Collected data:
◆ ◆ ◆
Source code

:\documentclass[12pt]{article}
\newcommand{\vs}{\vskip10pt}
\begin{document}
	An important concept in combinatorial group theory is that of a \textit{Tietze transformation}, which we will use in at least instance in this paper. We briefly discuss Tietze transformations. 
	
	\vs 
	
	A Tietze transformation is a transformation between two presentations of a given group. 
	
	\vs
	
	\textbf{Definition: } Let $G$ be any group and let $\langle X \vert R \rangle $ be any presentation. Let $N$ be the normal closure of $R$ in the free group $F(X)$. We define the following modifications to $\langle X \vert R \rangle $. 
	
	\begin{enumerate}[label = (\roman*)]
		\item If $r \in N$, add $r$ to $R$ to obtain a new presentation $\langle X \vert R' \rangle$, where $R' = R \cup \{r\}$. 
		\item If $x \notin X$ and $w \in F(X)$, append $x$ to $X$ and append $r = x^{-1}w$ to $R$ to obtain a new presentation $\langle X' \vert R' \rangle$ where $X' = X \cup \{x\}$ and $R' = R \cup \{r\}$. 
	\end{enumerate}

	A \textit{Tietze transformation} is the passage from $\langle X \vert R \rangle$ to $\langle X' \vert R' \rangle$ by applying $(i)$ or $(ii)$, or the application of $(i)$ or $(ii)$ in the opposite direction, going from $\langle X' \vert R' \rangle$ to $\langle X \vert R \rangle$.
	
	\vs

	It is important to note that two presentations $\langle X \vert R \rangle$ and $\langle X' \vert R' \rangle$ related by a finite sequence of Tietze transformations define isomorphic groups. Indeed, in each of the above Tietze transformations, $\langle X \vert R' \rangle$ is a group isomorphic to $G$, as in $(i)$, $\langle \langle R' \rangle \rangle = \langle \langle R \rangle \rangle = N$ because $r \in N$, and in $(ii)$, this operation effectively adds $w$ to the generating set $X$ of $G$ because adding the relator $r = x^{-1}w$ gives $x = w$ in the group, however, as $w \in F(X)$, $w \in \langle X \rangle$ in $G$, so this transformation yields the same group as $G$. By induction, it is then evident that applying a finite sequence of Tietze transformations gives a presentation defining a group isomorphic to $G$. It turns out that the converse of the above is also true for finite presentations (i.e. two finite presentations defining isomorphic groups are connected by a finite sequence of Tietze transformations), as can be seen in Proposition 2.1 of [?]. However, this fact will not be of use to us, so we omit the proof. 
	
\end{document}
◆ ◆ ◆
◆ INSTRUCTIONS FOR THE TASK
Please make an exact copy of the entries, down to the last character.

◆ THE ANSWER
Source code

:\documentclass[12pt]{article}
\newcommand{\vs}{\vskip10pt}
\begin{document}
	An important concept in combinatorial group theory is that of a \textit{Tietze transformation}, which we will use in at least instance in this paper. We briefly discuss Tietze transformations. 
	
	\vs 
	
	A Tietze transformation is a transformation between two presentations of a given group. 
	
	\vs
	
	\textbf{Definition: } Let $G$ be any group and let $\langle X \vert R \rangle $ be any presentation. Let $N$ be the normal closure of $R$ in the free group $F(X)$. We define the following modifications to $\langle X \vert R \rangle $. 
	
	\begin{enumerate}[label = (\roman*)]
		\item If $r \in N$, add $r$ to $R$ to obtain a new presentation $\langle X \vert R' \rangle$, where $R' = R \cup \{r\}$. 
		\item If $x \notin X$ and $w \in F(X)$, append $x$ to $X$ and append $r = x^{-1}w$ to $R$ to obtain a new presentation $\langle X' \vert R' \rangle$ where $X' = X \cup \{x\}$ and $R' = R \cup \{r\}$. 
	\end{enumerate}

	A \textit{Tietze transformation} is the passage from $\langle X \vert R \rangle$ to $\langle X' \vert R' \rangle$ by applying $(i)$ or $(ii)$, or the application of $(i)$ or $(ii)$ in the opposite direction, going from $\langle X' \vert R' \rangle$ to $\langle X \vert R \rangle$.
	
	\vs

	It is important to note that two presentations $\langle X \vert R \rangle$ and $\langle X' \vert R' \rangle$ related by a finite sequence of Tietze transformations define isomorphic groups. Indeed, in each of the above Tietze transformations, $\langle X \vert R' \rangle$ is a group isomorphic to $G$, as in $(i)$, $\langle \langle R' \rangle \rangle = \langle \langle R \rangle \rangle = N$ because $r \in N$, and in $(ii)$, this operation effectively adds $w$ to the generating set $X$ of $G$ because adding the relator $r = x^{-1}w$ gives $x = w$ in the group, however, as $w \in F(X)$, $w \in \langle X \rangle$ in $G$, so this transformation yields the same group as $G$. By induction, it is then evident that applying a finite sequence of Tietze transformations gives a presentation defining a group isomorphic to $G$. It turns out that the converse of the above is also true for finite presentations (i.e. two finite presentations defining isomorphic groups are connected by a finite sequence of Tietze transformations), as can be seen in Proposition 2.1 of [?]. However, this fact will not be of use to us, so we omit the proof. 
	
\end{document}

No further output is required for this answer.